Minimize initial development costs. By paring down the project’s size to include only elemental features for the initial software release, you can drastically curb your cost of development. Opting for an MVP suits small budgets because the feature set is minimal, requiring less time to bring the software to life and therefore reducing the hit to your wallet. Starting with a full-scale solution necessitates higher costs, as putting added features in place requires extra man-hours and dollars. Should the market dictate a path that differs from the one you’ve built, these early expenditures will have been wasted.

Quickly go to market. While doing so can help you save real dollars, starting with an MVP can also help you save valuable time in getting your software into the hands of the target audience. The excess functionality included in the expanded feature set can add considerable time to the developers’ workload – time that your software continues to be an idea rather than a reality. Because the requirements are significantly scaled back, an MVP can go live much quicker than a full-scale version. This shortened timeline, from idea to launch, can help fend off competitors: you’ll have more time to build your own customer base by reducing the likelihood of being beaten to market.

Test your idea. A minimum viable product helps you establish the merit of your concept: does your software truly solve a problem for your target audience? Testing your idea is key, as it provides you with valuable feedback that can shape and drive future development. If the software appears to be readily adopted, moving forward to build out the solution with additional requirements and “nice-to-haves” may be a worthwhile endeavor. However, if the reception of your MVP is lacking, perhaps further development is not warranted, or a different direction needs to be explored. More often than not the market dictates how you should proceed with your solution, so testing with an MVP can help you better align with the likeliest avenue of success.

Create early customer relationships. While you test the validity and viability of your new software, you have the opportunity to establish relationships with your product’s early adopters and to strengthen your brand. Early adopters provide essential feedback that is critical in shaping the potential future of your custom solution. Your company’s customer service and interactions at this stage can foster preference for your brand amongst early adopters, helping you capture market share that grows as early adopters spread the word. Developing an MVP offers you greater opportunity to form these early relationships by helping get your solution to your audience sooner than if you had developed a full-scale build.
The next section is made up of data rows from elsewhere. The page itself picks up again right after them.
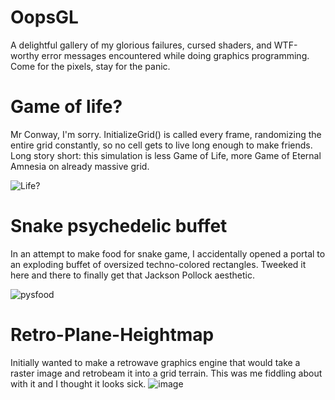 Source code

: # OopsGL
A delightful gallery of my glorious failures, cursed shaders, and WTF-worthy error messages encountered while doing graphics programming. Come for the pixels, stay for the panic.

# Game of life?
Mr Conway, I'm sorry. InitializeGrid() is called every frame, randomizing the entire grid constantly, so no cell gets to live long enough to make friends. Long story short: this simulation is less Game of Life, more Game of Eternal Amnesia on already massive grid.

![Life?](https://github.com/user-attachments/assets/78447eb6-c575-4a89-9f3b-a991fbc6d4c9)

# Snake psychedelic buffet
In an attempt to make food for snake game, I accidentally opened a portal to an exploding buffet of oversized techno-colored rectangles. Tweeked it here and there to finally get that Jackson Pollock aesthetic.

![pysfood](https://github.com/user-attachments/assets/bab2702e-1c4e-4c9d-abe5-64d52b00a07f)


# Retro-Plane-Heightmap
Initially wanted to make a retrowave graphics engine that would take a raster image and retrobeam it into a grid terrain. This was me fiddling about with it and I thought it looks sick.
![image](https://github.com/user-attachments/assets/895447aa-f167-464c-9162-18ab300ed875)
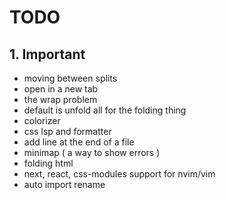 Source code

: # TODO

## 1. Important

- moving between splits
- open in a new tab
- the wrap problem
- default is unfold all for the folding thing
- colorizer
- css lsp and formatter
- add line at the end of a file
- minimap ( a way to show errors )
- folding html
- next, react, css-modules support for nvim/vim
- auto import rename
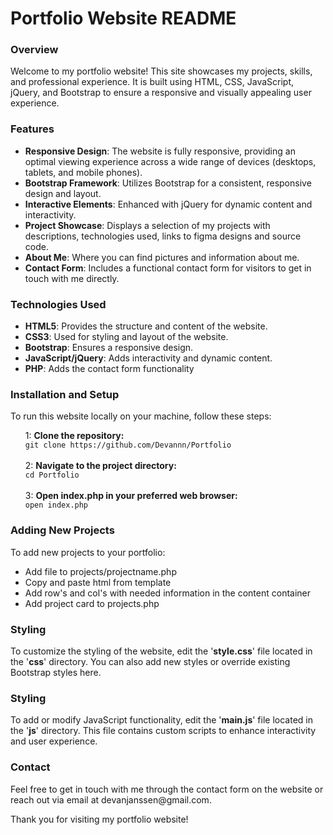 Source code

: <h1>Portfolio Website README</h1>

<h3>Overview</h3>
<p>Welcome to my portfolio website! This site showcases my projects, skills, and professional experience. It is built using HTML, CSS, JavaScript, jQuery, and Bootstrap to ensure a responsive and visually appealing user experience.</p>

<h3>Features</h3>

<ul>
  <li><b>Responsive Design</b>: The website is fully responsive, providing an optimal viewing experience across a wide range of devices (desktops, tablets, and mobile phones).</li>
  <li><b>Bootstrap Framework</b>: Utilizes Bootstrap for a consistent, responsive design and layout.</li>
  <li><b>Interactive Elements</b>: Enhanced with jQuery for dynamic content and interactivity.</li>
  <li><b>Project Showcase</b>: Displays a selection of my projects with descriptions, technologies used, links to figma designs and source code.</li>
  <li><b>About Me</b>: Where you can find pictures and information about me.</li>
  <li><b>Contact Form</b>: Includes a functional contact form for visitors to get in touch with me directly.</li>
</ul>

<h3>Technologies Used</h3>

<ul>
  <li><b>HTML5</b>: Provides the structure and content of the website.</li>
  <li><b>CSS3</b>: Used for styling and layout of the website.</li>
  <li><b>Bootstrap</b>: Ensures a responsive design.</li>
  <li><b>JavaScript/jQuery</b>: Adds interactivity and dynamic content.</li>
  <li><b>PHP</b>: Adds the contact form functionality</li>
</ul>

<h3>Installation and Setup</h3>
<p>To run this website locally on your machine, follow these steps:</p>
<ul>  
  1: <b>Clone the repository:</b> <br>
  <code>git clone https://github.com/Devannn/Portfolio</code> <br><br>
  2: <b>Navigate to the project directory:</b> <br>
  <code>cd Portfolio</code> <br><br>
  3: <b>Open index.php in your preferred web browser:</b> <br>
  <code>open index.php</code> <br>
</ul>


<h3>Adding New Projects</h3>
<p>To add new projects to your portfolio:</p>
<ul>
  <li>Add file to projects/projectname.php</li>
  <li>Copy and paste html from template</li>
  <li>Add row's and col's with needed information in the content container</li>
  <li>Add project card to projects.php</li>
</ul>

<h3>Styling</h3>
<p>To customize the styling of the website, edit the '<b>style.css</b>' file located in the '<b>css</b>' directory. You can also add new styles or override existing Bootstrap styles here.</p>

<h3>Styling</h3>
<p>To add or modify JavaScript functionality, edit the '<b>main.js</b>' file located in the '<b>js</b>' directory. This file contains custom scripts to enhance interactivity and user experience.</p>

<h3>Contact</h3>
<p>Feel free to get in touch with me through the contact form on the website or reach out via email at <a>devanjanssen@gmail.com</a>.

Thank you for visiting my portfolio website!
</p>
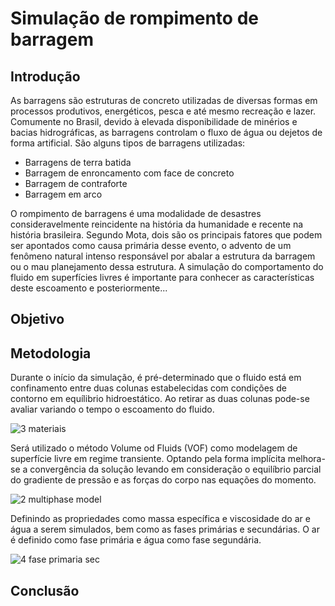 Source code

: # Simulação de rompimento de barragem


## Introdução

As barragens são estruturas de concreto utilizadas de diversas formas em processos produtivos, energéticos, pesca e até mesmo recreação e lazer. Comumente no Brasil, devido à elevada disponibilidade de minérios e bacias hidrográficas, as barragens controlam o fluxo de água ou dejetos de forma artificial. São alguns tipos de barragens utilizadas:

- Barragens de terra batida
- Barragem de enroncamento com face de concreto
- Barragem de contraforte
- Barragem em arco

O rompimento de barragens é uma modalidade de desastres consideravelmente reincidente na história da humanidade e recente na história brasileira. Segundo Mota, dois são os principais fatores que podem ser apontados como causa primária desse evento, o advento de um fenômeno natural intenso responsável por abalar a estrutura da barragem ou o mau planejamento dessa estrutura. A simulação do comportamento do fluido em superfícies livres é importante para conhecer as características deste escoamento e posteriormente...

## Objetivo

## Metodologia

Durante o início da simulação, é pré-determinado que o fluido está em confinamento entre duas colunas estabelecidas com condições de contorno em equílibrio hidroestático. Ao retirar as duas colunas pode-se avaliar variando o tempo o escoamento do fluido.

![3 materiais](https://user-images.githubusercontent.com/54566885/99905421-780dc780-2caf-11eb-9c28-c6ef66e3d48c.PNG)

Será utilizado o método Volume od Fluids (VOF) como modelagem de superfície livre em regime transiente. Optando pela forma implícita melhora-se a convergência da solução levando em consideração o equilíbrio parcial do gradiente de pressão e as forças do corpo nas equações do momento.

![2 multiphase model ](https://user-images.githubusercontent.com/54566885/99905508-efdbf200-2caf-11eb-9100-3ed3a6e17ff4.PNG)

Definindo as propriedades como massa específica e viscosidade do ar e água a serem simulados, bem como as fases primárias e secundárias. O ar é definido como fase primária e água como fase segundária.

![4 fase primaria sec](https://user-images.githubusercontent.com/54566885/99905424-793ef480-2caf-11eb-9fbb-20ba1872ef5b.PNG)




## Conclusão
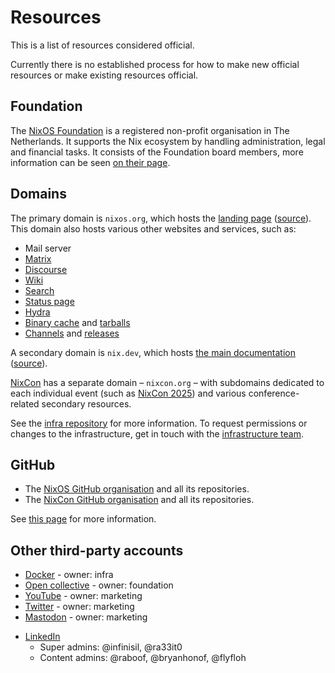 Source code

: # Resources

This is a list of resources considered official.

Currently there is no established process for how to make new official resources or make existing resources official.

## Foundation

The [NixOS Foundation](https://nixos.org/community/#foundation) is a registered non-profit organisation in The Netherlands.
It supports the Nix ecosystem by handling administration, legal and financial tasks.
It consists of the Foundation board members, more information can be seen [on their page](https://nixos.org/community/teams/foundation-board/).

## Domains

The primary domain is `nixos.org`, which hosts the [landing page](https://nixos.org/) ([source](https://github.com/nixos/nixos-homepage)).
This domain also hosts various other websites and services, such as:
- Mail server
- [Matrix](./matrix.md)
- [Discourse](./discourse.md)
- [Wiki](https://wiki.nixos.org/wiki/NixOS_Wiki)
- [Search](https://search.nixos.org/)
- [Status page](https://status.nixos.org/)
- [Hydra](https://hydra.nixos.org/)
- [Binary cache](https://cache.nixos.org/) and [tarballs](https://tarballs.nixos.org/)
- [Channels](https://channels.nixos.org/) and [releases](https://releases.nixos.org/)

A secondary domain is `nix.dev`, which hosts [the main documentation](https://nix.dev/) ([source](https://github.com/NixOS/nix.dev)).

[NixCon](./nixcon.md) has a separate domain – `nixcon.org` – with subdomains dedicated to
each individual event (such as [NixCon 2025](https://2025.nixcon.org/)) and various
conference-related secondary resources.

See the [infra repository](https://github.com/nixos/infra) for more information.
To request permissions or changes to the infrastructure, get in touch with the [infrastructure team](https://nixos.org/community/teams/infrastructure/).

## GitHub

- The [NixOS GitHub organisation](https://github.com/nixos) and all its repositories.
- The [NixCon GitHub organisation](https://github.com/nixcon) and all its repositories.

See [this page](./github.md) for more information.

## Other third-party accounts

- [Docker](https://hub.docker.com/u/nixos) - owner: infra
- [Open collective](https://opencollective.com/nixos) - owner: foundation
- [YouTube](https://www.youtube.com/@NixOS-Foundation) - owner: marketing
- [Twitter](https://twitter.com/nixos_org) - owner: marketing
- [Mastodon](https://chaos.social/@nixos_org) - owner: marketing
<!-- xrefcheck: ignore link -->
- [LinkedIn](https://www.linkedin.com/company/nixos-foundation/)
  - Super admins: @infinisil, @ra33it0
  - Content admins: @raboof, @bryanhonof, @flyfloh
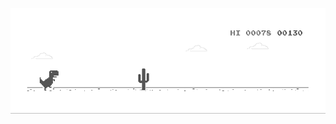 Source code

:  [![image](https://github.com/JTFernandez/JTFernandez/blob/master/img/dino.gif)](https://chromedino.com)
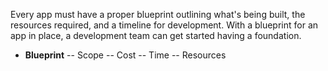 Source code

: Every app must have a proper blueprint outlining what's being built, the resources required, and a timeline for development. With a blueprint for an app in place, a development team can get started having a foundation. 

- **Blueprint**
 -- Scope
 -- Cost
 -- Time
 -- Resources
 
 
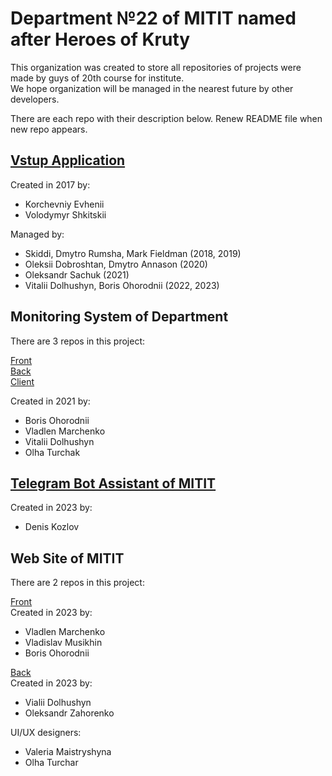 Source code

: # Department №22 of MITIT named after Heroes of Kruty 

This organization was created to store all repositories of projects were made by guys of 20th course for institute. <br>
We hope organization will be managed in the nearest future by other developers. <br>

There are each repo with their description below. Renew README file when new repo appears.

## [Vstup Application](https://github.com/MITIT-DEP22/vstup_application)

Created in 2017 by:
- Korchevniy Evhenii
- Volodymyr Shkitskii
  
Managed by:
- Skiddi, Dmytro Rumsha, Mark Fieldman (2018, 2019)
- Oleksii Dobroshtan, Dmytro Annason (2020)
- Oleksandr Sachuk (2021)
- Vitalii Dolhushyn, Boris Ohorodnii (2022, 2023)

## Monitoring System of Department
  There are 3 repos in this project: <br>
  
  [Front](https://github.com/MITIT-DEP22/MonitoringFront) <br>
  [Back](https://github.com/MITIT-DEP22/MonitoringBack) <br>
  [Client](https://github.com/MITIT-DEP22/MonitoringClient) <br>

  Created in 2021 by:
  - Boris Ohorodnii
  - Vladlen Marchenko
  - Vitalii Dolhushyn
  - Olha Turchak

## [Telegram Bot Assistant of MITIT](https://github.com/MITIT-DEP22/MititTgBot)
  Created in 2023 by:
  - Denis Kozlov

## Web Site of MITIT
  There are 2 repos in this project: <br>
  
  [Front](https://github.com/MITIT-DEP22/mitit-front) <br>
  Created in 2023 by: 
  - Vladlen Marchenko
  - Vladislav Musikhin
  - Boris Ohorodnii

  [Back](https://github.com/MITIT-DEP22/MititBack) <br>
  Created in 2023 by:
  - Vialii Dolhushyn
  - Oleksandr Zahorenko

  UI/UX designers:
  - Valeria Maistryshyna
  - Olha Turchar
  
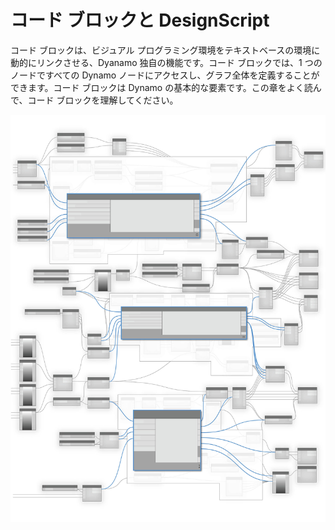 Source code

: # コード ブロックと DesignScript

コード ブロックは、ビジュアル プログラミング環境をテキストベースの環境に動的にリンクさせる、Dyanamo 独自の機能です。コード ブロックでは、1 つのノードですべての Dynamo ノードにアクセスし、グラフ全体を定義することができます。コード ブロックは Dynamo の基本的な要素です。この章をよく読んで、コード ブロックを理解してください。

![](../images/8-1/CodeBlocks-01.jpg)

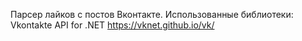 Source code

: Парсер лайков с постов Вконтакте.
Использованные библиотеки:
Vkontakte API for .NET https://vknet.github.io/vk/

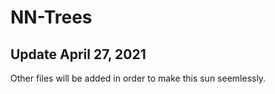 # NN-Trees

## Update April 27, 2021
Other files will be added in order to make this sun seemlessly. 
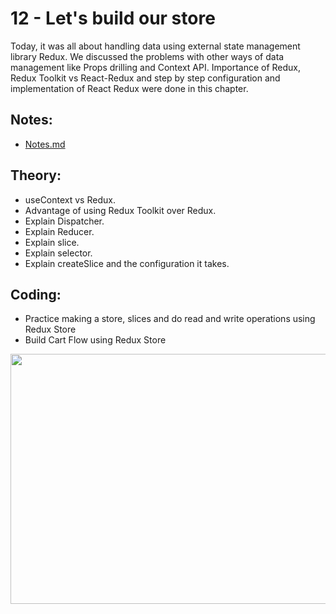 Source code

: # 12 - Let's build our store

Today, it was all about handling data using external state management library Redux. We discussed the problems with other ways of data management like Props drilling and Context API. Importance of Redux, Redux Toolkit vs React-Redux and step by step configuration and implementation of React Redux were done in this chapter.

## Notes:

- [Notes.md](https://github.com/deltanode/react-playground/blob/main/12-lets-build-our-store/notes.md)

## Theory:

<ul>
	<li>useContext vs Redux.</li>
	<li>Advantage of using Redux Toolkit over Redux.</li>
	<li>Explain Dispatcher.</li>
	<li>Explain Reducer.</li>
	<li>Explain slice.</li>
	<li>Explain selector.</li>
	<li>Explain createSlice and the configuration it takes.</li>
</ul>

## Coding:

<ul>
	<li>Practice making a store, slices and do read and write operations using Redux Store</li>
	<li>Build Cart Flow using Redux Store<br>
	 </li>
</ul>

<p><img  width="600" height="400" src="https://learn.namastedev.com/s/articles/63e3cd07e4b0694fa487a0e1/images/63dlb7zi0.png"></p>
</div>
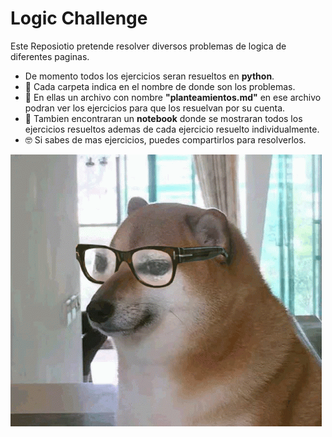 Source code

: # Logic Challenge

Este Reposiotio pretende resolver diversos problemas de logica de diferentes paginas.
* De momento todos los ejercicios seran resueltos en **python**.
* 📁 Cada carpeta indica en el nombre de donde son los problemas.
* 📄 En ellas un archivo con nombre **"planteamientos.md"** en ese archivo podran ver los ejercicios para que los resuelvan por su cuenta.
* 📒 Tambien encontraran un **notebook** donde se mostraran todos los ejercicios resueltos ademas de cada ejercicio resuelto individualmente.
* 🤓 Si sabes de mas ejercicios, puedes compartirlos para resolverlos.

![alt text](image.png) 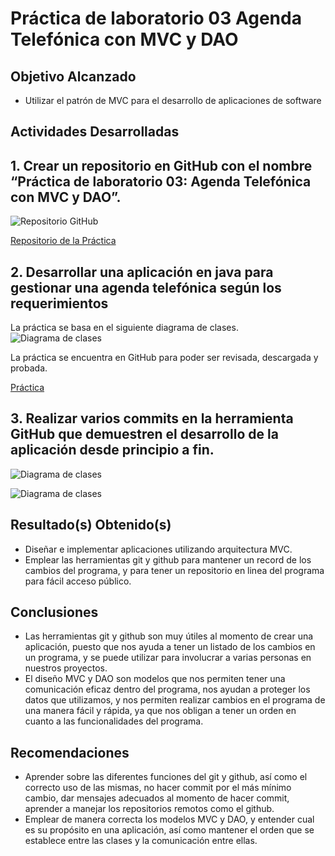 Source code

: # Práctica de laboratorio 03 Agenda Telefónica con MVC y DAO
## Objetivo Alcanzado
 * Utilizar el patrón de MVC para el desarrollo de aplicaciones de software
## Actividades Desarrolladas
## 1. Crear un repositorio en GitHub con el nombre “Práctica de laboratorio 03: Agenda Telefónica con MVC y DAO”.
![Repositorio GitHub](https://github.com/mtoledot1/Capturas/blob/master/Practica%203/Repositorio.jpg)

[Repositorio de la Práctica](https://github.com/mtoledot1/Practica-de-laboratorio-03-Agenda-Telefonica-con-MVC-y-DAO)
## 2. Desarrollar una aplicación en java para gestionar una agenda telefónica según los requerimientos
La práctica se basa en el siguiente diagrama de clases.
![Diagrama de clases](https://github.com/mtoledot1/Capturas/blob/master/Practica%203/Diagrama%20de%20Clases.jpg)

La práctica se encuentra en GitHub para poder ser revisada, descargada y probada.

[Práctica](https://github.com/mtoledot1/Practica-de-laboratorio-03-Agenda-Telefonica-con-MVC-y-DAO)
## 3. Realizar varios commits en la herramienta GitHub que demuestren el desarrollo de la aplicación desde principio a fin.
![Diagrama de clases](https://github.com/mtoledot1/Capturas/blob/master/Practica%203/Commits-1.jpg)

![Diagrama de clases](https://github.com/mtoledot1/Capturas/blob/master/Practica%203/Commits-2.jpg)
## Resultado(s) Obtenido(s)
 * Diseñar e implementar aplicaciones utilizando arquitectura MVC.
 * Emplear las herramientas git y github para mantener un record de los cambios del programa, y para tener un repositorio en linea del programa para fácil acceso público.
## Conclusiones
 * Las herramientas git y github son muy útiles al momento de crear una aplicación, puesto que nos ayuda a tener un listado de los cambios en un programa, y se puede utilizar para involucrar a varias personas en nuestros proyectos.
 * El diseño MVC y DAO son modelos que nos permiten tener una comunicación eficaz dentro del programa, nos ayudan a proteger los datos que utilizamos, y nos permiten realizar cambios en el programa de una manera fácil y rápida, ya que nos obligan a tener un orden en cuanto a las funcionalidades del programa.
## Recomendaciones
 * Aprender sobre las diferentes funciones del git y github, así como el correcto uso de las mismas, no hacer commit por el más mínimo cambio, dar mensajes adecuados al momento de hacer commit, aprender a manejar los repositorios remotos como el github.
 * Emplear de manera correcta los modelos MVC y DAO, y entender cual es su propósito en una aplicación, así como mantener el orden que se establece entre las clases y la comunicación entre ellas.
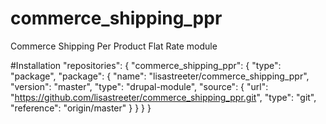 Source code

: # commerce_shipping_ppr
Commerce Shipping Per Product Flat Rate module

#Installation
"repositories": {
        "commerce_shipping_ppr": {
            "type": "package",
            "package": {
                "name": "lisastreeter/commerce_shipping_ppr",
                "version": "master",
                "type": "drupal-module",
                "source": {
                    "url": "https://github.com/lisastreeter/commerce_shipping_ppr.git",
                    "type": "git",
                    "reference": "origin/master"
                }
            }
        }
    }
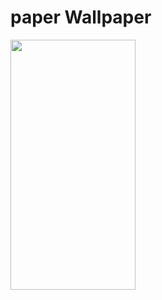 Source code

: # paper Wallpaper


<img src="https://github.com/TinNyunt/Paper/assets/107507926/82567c6e-5741-4313-9672-45ae10851033" width="200" height="400" />
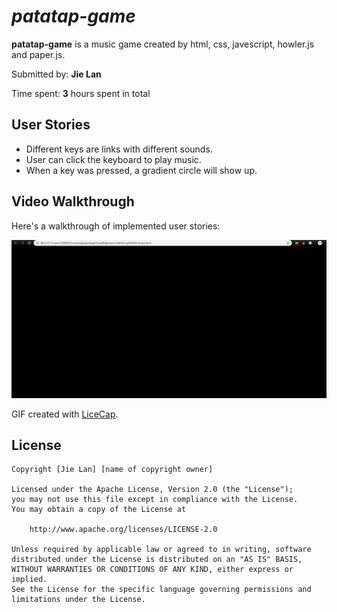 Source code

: # *patatap-game*

**patatap-game** is a music game created by html, css, javescript, howler.js and paper.js.

Submitted by: **Jie Lan**

Time spent: **3** hours spent in total

## User Stories
* Different keys are links with different sounds.
* User can click the keyboard to play music.
* When a key was pressed, a gradient circle will show up.



## Video Walkthrough 

Here's a walkthrough of implemented user stories:

<img src='view.gif' title='Video Walkthrough' width='' alt='Video Walkthrough' />

GIF created with [LiceCap](http://www.cockos.com/licecap/).



## License

    Copyright [Jie Lan] [name of copyright owner]

    Licensed under the Apache License, Version 2.0 (the "License");
    you may not use this file except in compliance with the License.
    You may obtain a copy of the License at

        http://www.apache.org/licenses/LICENSE-2.0

    Unless required by applicable law or agreed to in writing, software
    distributed under the License is distributed on an "AS IS" BASIS,
    WITHOUT WARRANTIES OR CONDITIONS OF ANY KIND, either express or implied.
    See the License for the specific language governing permissions and
    limitations under the License.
Pivot efficiently. As you test your MVP with your target audience, you may find the feedback is not aligned with your plans for the software’s future: the solution for the particular goal you set out to achieve or the problem you had strived to resolve was not received as you had hoped. You have now reached a critical point in your solution’s life-cycle. Pivoting allows you to alter the previously defined path for your software to better match the demands of the market. Because an MVP targets and eliminates software bloat, pivoting can be undertaken with little waste of dollars, time, and other resources. With an MVP, you can adapt and react more efficiently to better serve your audience.


A minimum viable product strategy requires you to pare down the extra functionalities and add-on features of your custom software solution in order to get to those that are ultimately the essential core needs for usability. By keeping the specs of the MVP to only the core feature set, you can reduce the cost – in both time and money – of getting your solution to market which in turn accelerates the process of reaching and engaging customers. Because an MVP assists in quick innovation and adaptation, it is an ideal starting point for entrepreneurs undertaking new software initiatives.